SEQanswers

Go Back   SEQanswers > Bioinformatics > Bioinformatics



Similar Threads
Thread Thread Starter Forum Replies Last Post
align small reads on small sequences NicoBxl Bioinformatics 2 08-18-2011 04:21 AM
VCFtools Vcf.pm problem - broken VCF header on 1000genomes data naumenko.sa Bioinformatics 1 07-08-2011 04:17 AM
Needed: GAPed alignment tool to save my sequences from the SMART kit dagarfield Bioinformatics 3 12-10-2010 05:58 AM
Problems with small RNA adaptor sequences chris Bioinformatics 0 09-16-2010 08:04 AM
Illumina sequencing data from 1000genomes thsuk1 Illumina/Solexa 1 09-08-2010 02:48 AM

Reply
 
Thread Tools
Old 07-19-2010, 08:00 AM   #1
culmen
Member
 
Location: virginia

Join Date: Jul 2010
Posts: 12
Question small part of all 1000 sequences from 1000genomes data needed?

Hi,

I am a newbie to next-gen data (just working from past couple of days). I am working on 1000genomes data for my thesis work.
I need to extract all 1000 individual genome sequences at particular position
EX: chr 8 + 125975261-125977441

I don't have computing any resources to download all 1000 genome sequence read and align data ( which is > 200TB) from ftp site.
Is there any way that I could extract only a particular part of all 1000 genome sequences without downloading them?

Appreciate your help,

Thanks in advance,
Culmen.
culmen is offline   Reply With Quote
Old 07-19-2010, 09:31 AM   #2
nickloman
Senior Member
 
Location: Birmingham, UK

Join Date: Jul 2009
Posts: 356
Default

One way might be to use Amazon EC2 to do this. You would create an Amazon EC2 instance, for example with a Ubuntu image, and then access the 1000 genomes data which is apparently available through S3.

See also this thread

http://seqanswers.com/forums/showthread.php?t=4874

There might be other, easier ways of doing it .. but this is one method of avoiding downloading the data locally.
nickloman is offline   Reply With Quote
Old 07-19-2010, 09:47 AM   #3
krobison
Senior Member
 
Location: Boston area

Join Date: Nov 2007
Posts: 747
Default

samtools can access the 1000 genomes BAM files on their websites; it will download the index file for each alignment you access but not the entire alignment.

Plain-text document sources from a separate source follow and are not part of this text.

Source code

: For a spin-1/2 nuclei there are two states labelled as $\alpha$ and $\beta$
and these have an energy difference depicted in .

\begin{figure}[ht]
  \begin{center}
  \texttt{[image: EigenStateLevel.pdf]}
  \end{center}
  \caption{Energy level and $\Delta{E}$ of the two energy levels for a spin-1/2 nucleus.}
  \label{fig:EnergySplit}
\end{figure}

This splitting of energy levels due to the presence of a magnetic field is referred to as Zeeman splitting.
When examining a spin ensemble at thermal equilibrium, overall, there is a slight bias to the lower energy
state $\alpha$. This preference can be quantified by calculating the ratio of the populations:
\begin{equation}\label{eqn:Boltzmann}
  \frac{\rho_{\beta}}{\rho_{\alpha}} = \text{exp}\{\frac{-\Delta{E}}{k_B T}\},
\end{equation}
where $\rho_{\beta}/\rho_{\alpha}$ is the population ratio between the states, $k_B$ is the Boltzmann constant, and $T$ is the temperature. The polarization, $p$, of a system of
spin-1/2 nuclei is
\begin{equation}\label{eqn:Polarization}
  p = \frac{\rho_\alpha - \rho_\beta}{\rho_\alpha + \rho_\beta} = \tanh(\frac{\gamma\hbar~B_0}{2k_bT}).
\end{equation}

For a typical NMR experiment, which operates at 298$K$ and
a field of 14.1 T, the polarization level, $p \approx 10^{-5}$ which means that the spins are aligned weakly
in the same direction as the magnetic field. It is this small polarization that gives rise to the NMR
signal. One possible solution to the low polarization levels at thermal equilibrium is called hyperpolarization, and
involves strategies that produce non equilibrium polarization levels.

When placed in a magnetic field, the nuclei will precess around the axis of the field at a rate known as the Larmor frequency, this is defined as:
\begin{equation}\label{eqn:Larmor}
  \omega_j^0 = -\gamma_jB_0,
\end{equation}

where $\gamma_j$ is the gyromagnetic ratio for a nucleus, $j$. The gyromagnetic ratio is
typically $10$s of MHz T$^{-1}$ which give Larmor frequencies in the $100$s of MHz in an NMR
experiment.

There are various wrappers for samtools & I don't know if this will work in them. It definitely works at the command line & in the current version of pysam (Python binding) with a few small mods.
krobison is offline   Reply With Quote
Old 07-19-2010, 01:21 PM   #4
culmen
Member
 
Location: virginia

Join Date: Jul 2010
Posts: 12
Default

Thanks a lot nickloman and Robison for your help.

Quote:
samtools can access the 1000 genomes BAM files on their websites; it will download the index file for each alignment you access but not the entire alignment.
--krobison
The alignment in the BAM file shows the reads alignment to reference sequence. Is there any way that I could get the consensus of that particular part (as shown in the ensembl browser of 1000genomes data with NA19238 selected) of each genome in 1000genomes data.

Are there any tools to blast each genome sequence of 1000genomes data (without downloading data) with a query sequence (primer)?

Thanks a lot,
Culmen

Last edited by culmen; 07-19-2010 at 01:24 PM. Reason: missed a paranthesis.
culmen is offline   Reply With Quote
Old 07-20-2010, 06:08 AM   #5
culmen
Member
 
Location: virginia

Join Date: Jul 2010
Posts: 12
Default

Basically I am looking for all the SNPs in the region of a STR (ex: [TCTA]8 whose marker D6S502 ) with 1000bp flanks on either streams. (from all 1000 genomes).

So I thought it would be great if I could extract that particular regions ( 1kbp < STR > 1kbp ) from all the 1000 genomes.

Expecting this table as a result of my data extraction.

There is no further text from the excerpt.